WORKING DATA:
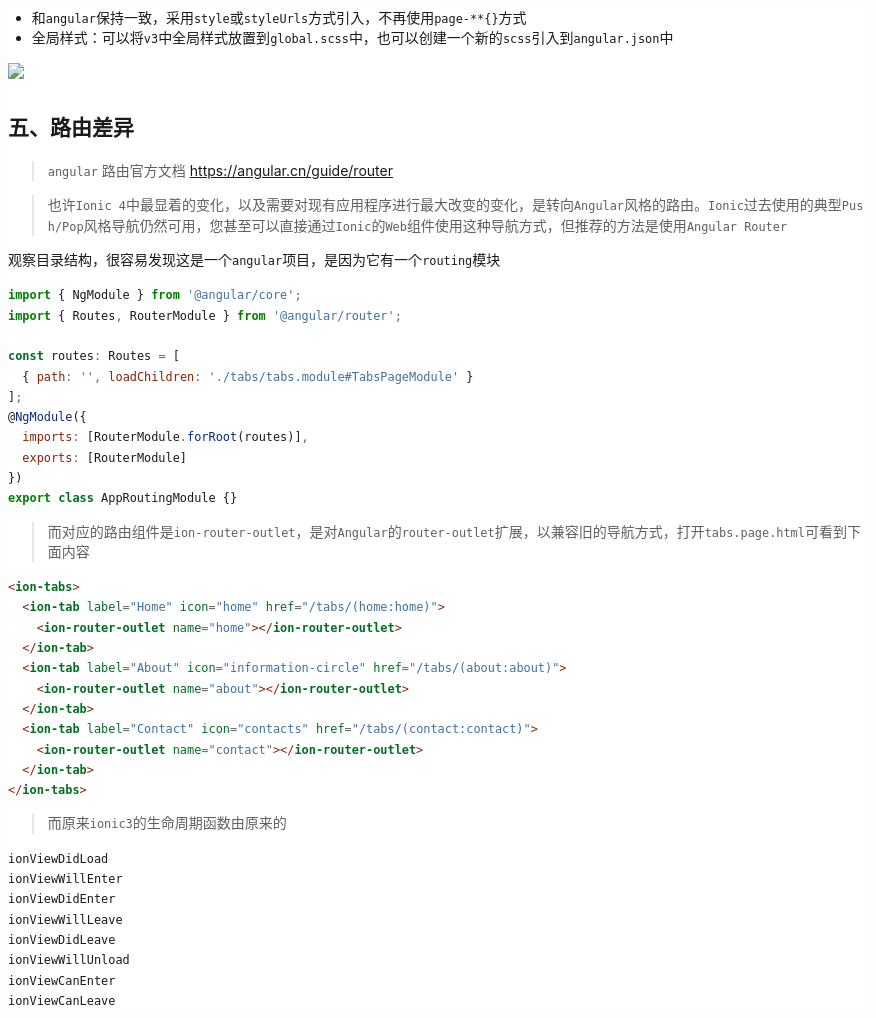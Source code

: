 - 和`angular`保持一致，采用`style`或`styleUrls`方式引入，不再使用`page-**{}`方式
- 全局样式：可以将`v3`中全局样式放置到`global.scss`中，也可以创建一个新的`scss`引入到`angular.json`中

![](https://upload-images.jianshu.io/upload_images/6197976-9aeda32321efb616.png)


## 五、路由差异

> `angular` 路由官方文档 https://angular.cn/guide/router

> 也许`Ionic 4`中最显着的变化，以及需要对现有应用程序进行最大改变的变化，是转向`Angular`风格的路由。`Ionic`过去使用的典型`Push/Pop`风格导航仍然可用，您甚至可以直接通过`Ionic`的`Web`组件使用这种导航方式，但推荐的方法是使用`Angular Router`

观察目录结构，很容易发现这是一个`angular`项目，是因为它有一个`routing`模块

```js
import { NgModule } from '@angular/core';
import { Routes, RouterModule } from '@angular/router';

const routes: Routes = [
  { path: '', loadChildren: './tabs/tabs.module#TabsPageModule' }
];
@NgModule({
  imports: [RouterModule.forRoot(routes)],
  exports: [RouterModule]
})
export class AppRoutingModule {}
```

> 而对应的路由组件是`ion-router-outlet`，是对`Angular`的`router-outlet`扩展，以兼容旧的导航方式，打开`tabs.page.html`可看到下面内容


```html
<ion-tabs>
  <ion-tab label="Home" icon="home" href="/tabs/(home:home)">
    <ion-router-outlet name="home"></ion-router-outlet>
  </ion-tab>
  <ion-tab label="About" icon="information-circle" href="/tabs/(about:about)">
    <ion-router-outlet name="about"></ion-router-outlet>
  </ion-tab>
  <ion-tab label="Contact" icon="contacts" href="/tabs/(contact:contact)">
    <ion-router-outlet name="contact"></ion-router-outlet>
  </ion-tab>
</ion-tabs>
```

> 而原来`ionic3`的生命周期函数由原来的

```
ionViewDidLoad
ionViewWillEnter
ionViewDidEnter
ionViewWillLeave
ionViewDidLeave
ionViewWillUnload
ionViewCanEnter
ionViewCanLeave
```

THE TASK: Look through the records and copy down every line that holds "contact".

SOLVED EXERCISE:
  <ion-tab label="Contact" icon="contacts" href="/tabs/(contact:contact)">
    <ion-router-outlet name="contact"></ion-router-outlet>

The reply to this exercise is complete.